I have a topic/question that has been on my mind for a while now.
I was browsing through flea market electronics section one day and I noticed this pretty new keyboard. I looked specifications and it
even had ARM processor. It was pretty cheap too. This however raised my general question about safety of these devices. I don't know
much about how USB communicates with hardware so correct me if I state something wrong.
Using keyboard as point of reference(I think this might apply to almost every USB device), how easy would it be to modify this keyboard to do malicious actions(motives aside)?
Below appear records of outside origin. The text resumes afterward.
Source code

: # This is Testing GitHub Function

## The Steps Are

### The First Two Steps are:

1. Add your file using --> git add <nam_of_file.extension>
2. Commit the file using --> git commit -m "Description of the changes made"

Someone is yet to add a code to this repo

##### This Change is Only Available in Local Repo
I would imagine that the easiest way would
be modifying keyboards firmware.
So let's say I plug this keyboard to my PC. It's Windows 7 32bit. I can imagine at least two scenarios:
Keyboard plugged while PC is off and then is turned on
At this point there is no OS managing the hardware so the malicious keyboard is communicating with CPU directly(correct me if I'm wrong).
You can install new OS from USB so you must have access to harddisk at this point so you could, for example plant rootkit there for kernel to load. Or just wipe the whole disk
Keyboard plugged while PC is on(OS is loaded)
Would this make difference the first scenario or does OS interfere some way? OS detects new devices so the device might disguise itself as someway or just
register itself as keyboard and let OS setup generic driver for it. If generic driver would be the case could this device still do whatever it wants?
How could one check if device is malicious? I imagine that there must be atleast some way to create sandbox which communicates with device and checks what instructions it send. However, this type of dynamic analysis does not always yield best results. Is there some way to perform static analysis on possible harmful usb device?